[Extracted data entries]
============================================================

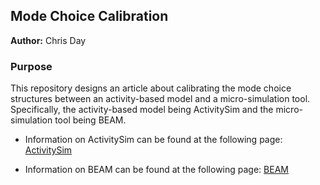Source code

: ## Mode Choice Calibration
**Author:** Chris Day

### Purpose
This repository designs an article about calibrating the mode choice structures between an activity-based
model and a micro-simulation tool. Specifically, the activity-based model being ActivitySim and the 
micro-simulation tool being BEAM. 

  - Information on ActivitySim can be found at the following page: [ActivitySim](https://activitysim.github.io/activitysim/)

  - Information on BEAM can be found at the following page: [BEAM](https://beam.readthedocs.io/en/latest/users.html)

============================================================

◆ Exercise details ◆
Could each line of the data be written out exactly, with no pictures included?

◆ Written solution ◆
Source code

: ## Mode Choice Calibration
**Author:** Chris Day

### Purpose
This repository designs an article about calibrating the mode choice structures between an activity-based
model and a micro-simulation tool. Specifically, the activity-based model being ActivitySim and the 
micro-simulation tool being BEAM. 

  - Information on ActivitySim can be found at the following page: [ActivitySim](https://activitysim.github.io/activitysim/)

  - Information on BEAM can be found at the following page: [BEAM](https://beam.readthedocs.io/en/latest/users.html)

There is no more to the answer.